[Supplied data — start]

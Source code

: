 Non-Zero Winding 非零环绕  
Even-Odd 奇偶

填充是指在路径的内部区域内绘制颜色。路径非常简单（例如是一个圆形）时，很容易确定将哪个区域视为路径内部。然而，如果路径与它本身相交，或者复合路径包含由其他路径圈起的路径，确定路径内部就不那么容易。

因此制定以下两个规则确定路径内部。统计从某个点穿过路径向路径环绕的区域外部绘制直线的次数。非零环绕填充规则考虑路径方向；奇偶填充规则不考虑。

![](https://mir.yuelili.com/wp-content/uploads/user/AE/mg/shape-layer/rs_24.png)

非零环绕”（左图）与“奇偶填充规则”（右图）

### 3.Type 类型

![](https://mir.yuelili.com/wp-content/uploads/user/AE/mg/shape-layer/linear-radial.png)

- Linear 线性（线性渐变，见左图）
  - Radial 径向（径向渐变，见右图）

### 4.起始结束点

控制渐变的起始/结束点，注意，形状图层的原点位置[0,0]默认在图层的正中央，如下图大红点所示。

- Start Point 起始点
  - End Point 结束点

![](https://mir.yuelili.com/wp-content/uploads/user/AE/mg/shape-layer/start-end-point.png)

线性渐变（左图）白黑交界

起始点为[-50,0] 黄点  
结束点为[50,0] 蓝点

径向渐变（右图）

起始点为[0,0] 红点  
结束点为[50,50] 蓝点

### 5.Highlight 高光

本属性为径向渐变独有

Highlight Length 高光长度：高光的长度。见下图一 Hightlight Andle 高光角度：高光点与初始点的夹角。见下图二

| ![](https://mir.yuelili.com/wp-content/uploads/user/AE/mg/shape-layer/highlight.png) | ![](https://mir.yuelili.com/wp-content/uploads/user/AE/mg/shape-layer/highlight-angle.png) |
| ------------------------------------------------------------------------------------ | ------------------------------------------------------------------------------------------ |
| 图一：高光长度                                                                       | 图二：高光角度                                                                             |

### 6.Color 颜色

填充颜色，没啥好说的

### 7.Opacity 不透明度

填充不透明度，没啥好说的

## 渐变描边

[Supplied data — finish]
[Supplied data — start]

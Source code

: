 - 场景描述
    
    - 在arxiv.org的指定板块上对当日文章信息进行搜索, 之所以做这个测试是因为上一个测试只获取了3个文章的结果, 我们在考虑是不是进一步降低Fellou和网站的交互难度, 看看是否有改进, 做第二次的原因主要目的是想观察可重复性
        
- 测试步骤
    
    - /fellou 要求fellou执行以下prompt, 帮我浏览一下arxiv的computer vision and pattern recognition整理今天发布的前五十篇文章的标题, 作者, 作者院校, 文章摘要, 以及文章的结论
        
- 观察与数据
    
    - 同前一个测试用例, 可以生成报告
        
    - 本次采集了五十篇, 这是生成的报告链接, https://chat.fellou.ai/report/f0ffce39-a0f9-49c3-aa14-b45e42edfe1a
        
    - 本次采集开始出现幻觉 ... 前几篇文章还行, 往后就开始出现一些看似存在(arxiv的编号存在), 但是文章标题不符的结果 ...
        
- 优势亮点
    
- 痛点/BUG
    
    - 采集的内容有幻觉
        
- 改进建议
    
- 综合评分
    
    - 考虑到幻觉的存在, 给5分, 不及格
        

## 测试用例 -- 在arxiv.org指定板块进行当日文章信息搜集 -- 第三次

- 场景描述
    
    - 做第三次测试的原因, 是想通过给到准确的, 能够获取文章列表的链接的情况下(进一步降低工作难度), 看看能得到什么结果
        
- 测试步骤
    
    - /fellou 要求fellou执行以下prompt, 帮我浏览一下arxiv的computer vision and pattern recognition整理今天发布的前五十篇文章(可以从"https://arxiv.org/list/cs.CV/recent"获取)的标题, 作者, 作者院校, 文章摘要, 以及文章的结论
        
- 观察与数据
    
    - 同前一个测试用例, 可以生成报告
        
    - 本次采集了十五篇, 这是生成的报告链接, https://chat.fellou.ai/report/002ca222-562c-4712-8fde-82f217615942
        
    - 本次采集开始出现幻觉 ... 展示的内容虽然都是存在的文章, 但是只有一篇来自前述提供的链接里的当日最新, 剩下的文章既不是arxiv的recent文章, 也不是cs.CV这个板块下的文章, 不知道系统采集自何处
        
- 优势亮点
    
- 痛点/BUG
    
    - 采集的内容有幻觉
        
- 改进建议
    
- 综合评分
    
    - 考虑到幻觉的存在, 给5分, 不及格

[Supplied data — finish]
[Supplied data — start]

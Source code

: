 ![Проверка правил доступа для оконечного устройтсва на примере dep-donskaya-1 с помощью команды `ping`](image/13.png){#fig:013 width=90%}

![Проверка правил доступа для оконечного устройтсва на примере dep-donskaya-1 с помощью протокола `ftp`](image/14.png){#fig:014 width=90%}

[Supplied data — finish]

■ **Work order**:
When a line in the data contains "помощью", return it as written.

■ **Answer to this task**:
: ![Проверка правил доступа для оконечного устройтсва на примере dep-donskaya-1 с помощью команды `ping`](image/13.png){#fig:013 width=90%}
![Проверка правил доступа для оконечного устройтсва на примере dep-donskaya-1 с помощью протокола `ftp`](image/14.png){#fig:014 width=90%}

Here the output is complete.